None of the candidates who have formed campaign committees for next year’s gubernatorial race so far have registered as clean elections candidates. Gubernatorial candidates would qualify for about $1 million in funding, which is less than the $2.2 million spent by independent Eliot Cutler’s campaign in 2010 and the $1.4 million spent by LePage’s campaign.
In the 2010 contest, only Democrat Libby Mitchell used Clean Election Act funding. She spent about $1.9 million, including matching funds that are no longer allowed in the program.
In 2012, Maine House candidates qualified for a total of $5,366 for contested primary and general elections. Senate candidates received a maximum of $25,483. Those amounts would rise by 20 percent under the pending budget proposal.
Jonathan Wayne, executive director of the Maine Ethics Commission, said the amount proposed in the budget package would be sufficient for the legislative clean elections fund.
Maine voters supported the creation of the public election financing system during a 1996 referendum.

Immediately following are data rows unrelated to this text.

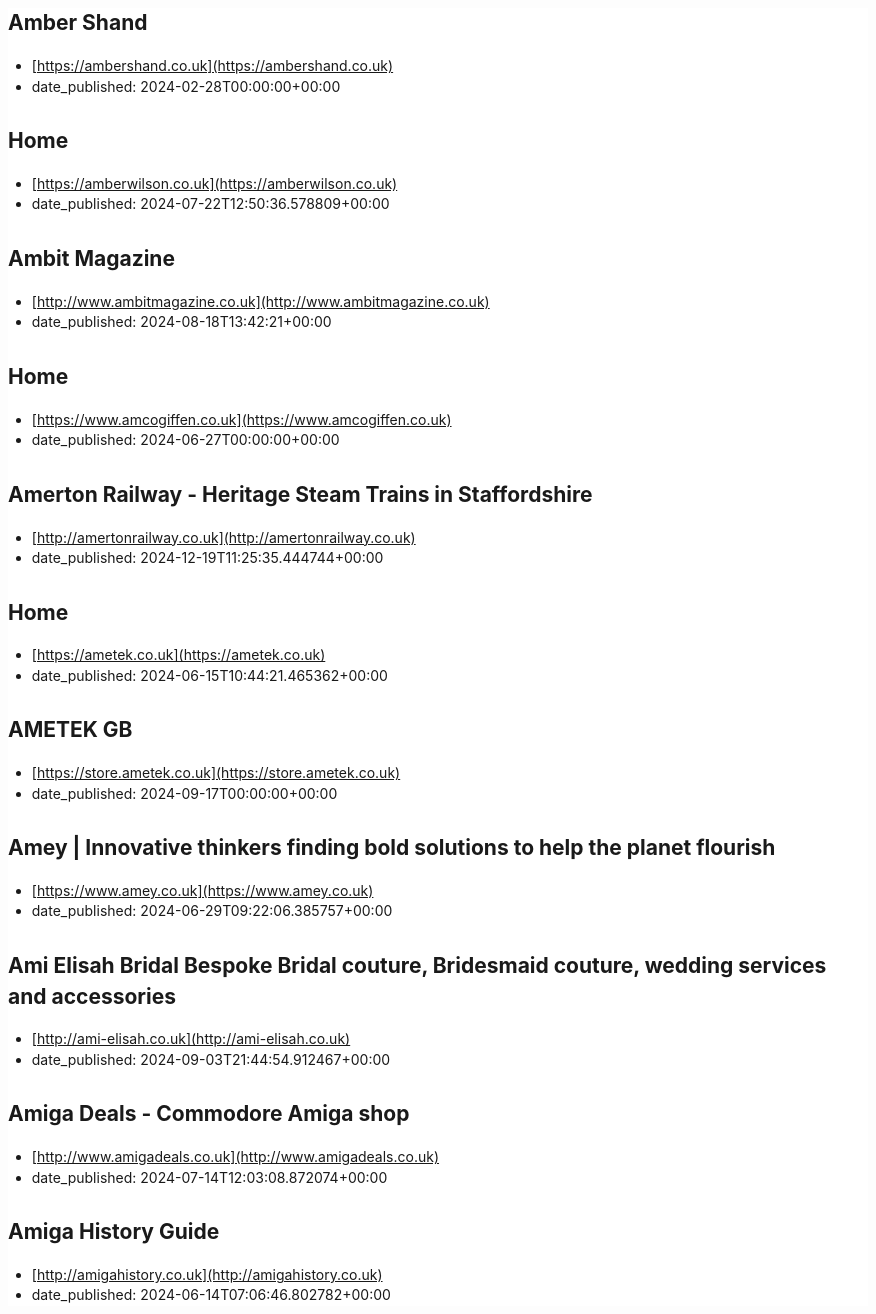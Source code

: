  ## Amber Shand
 - [https://ambershand.co.uk](https://ambershand.co.uk)
 - date_published: 2024-02-28T00:00:00+00:00

 ## Home
 - [https://amberwilson.co.uk](https://amberwilson.co.uk)
 - date_published: 2024-07-22T12:50:36.578809+00:00

 ## Ambit Magazine
 - [http://www.ambitmagazine.co.uk](http://www.ambitmagazine.co.uk)
 - date_published: 2024-08-18T13:42:21+00:00

 ## Home
 - [https://www.amcogiffen.co.uk](https://www.amcogiffen.co.uk)
 - date_published: 2024-06-27T00:00:00+00:00

 ## Amerton Railway - Heritage Steam Trains in Staffordshire
 - [http://amertonrailway.co.uk](http://amertonrailway.co.uk)
 - date_published: 2024-12-19T11:25:35.444744+00:00

 ## Home
 - [https://ametek.co.uk](https://ametek.co.uk)
 - date_published: 2024-06-15T10:44:21.465362+00:00

 ## AMETEK GB
 - [https://store.ametek.co.uk](https://store.ametek.co.uk)
 - date_published: 2024-09-17T00:00:00+00:00

 ## Amey | Innovative thinkers finding bold solutions to help the planet flourish
 - [https://www.amey.co.uk](https://www.amey.co.uk)
 - date_published: 2024-06-29T09:22:06.385757+00:00

 ## Ami Elisah Bridal  Bespoke Bridal couture, Bridesmaid couture, wedding services and accessories
 - [http://ami-elisah.co.uk](http://ami-elisah.co.uk)
 - date_published: 2024-09-03T21:44:54.912467+00:00

 ## Amiga Deals - Commodore Amiga shop
 - [http://www.amigadeals.co.uk](http://www.amigadeals.co.uk)
 - date_published: 2024-07-14T12:03:08.872074+00:00

 ## Amiga History Guide
 - [http://amigahistory.co.uk](http://amigahistory.co.uk)
 - date_published: 2024-06-14T07:06:46.802782+00:00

In 2000, the first election for which the program was in place, about 33 percent of candidates used the program. That percentage peaked at 81 percent in 2006 and 2008, but fell to 63 percent in 2012.
Participation in 2012 dropped off after the U.S. Supreme Court in 2011 ruled it unconstitutional for a similar program in Arizona to pay matching funds to candidates whose opponents benefit from private donations or expenditures by political action committees. That decision was later reiterated for Maine’s program in U.S. District Court.
The Legislature that year also voted to cut clean elections payment amounts to candidates by 5 percent and to double the size of campaign contributions that could be accepted by a gubernatorial candidate.
“Given what happens with the Supreme Court ruling and the actions taken by the 125th Legislature, we still think that the voters deserve to have a program that replaces matching funds,” said Bossie, of Maine Citizens for Clean Elections.
A proposal pending before the Legislature, LD 1309, would increase clean elections funding and offer a way for candidates to qualify for additional financing as a legally permissible alternative to matching funds. The bill would allow publicly financed candidates additional campaign funds if they collect more qualifying, $5 contributions from supporters.
The bill hasn’t yet been taken up in the Senate.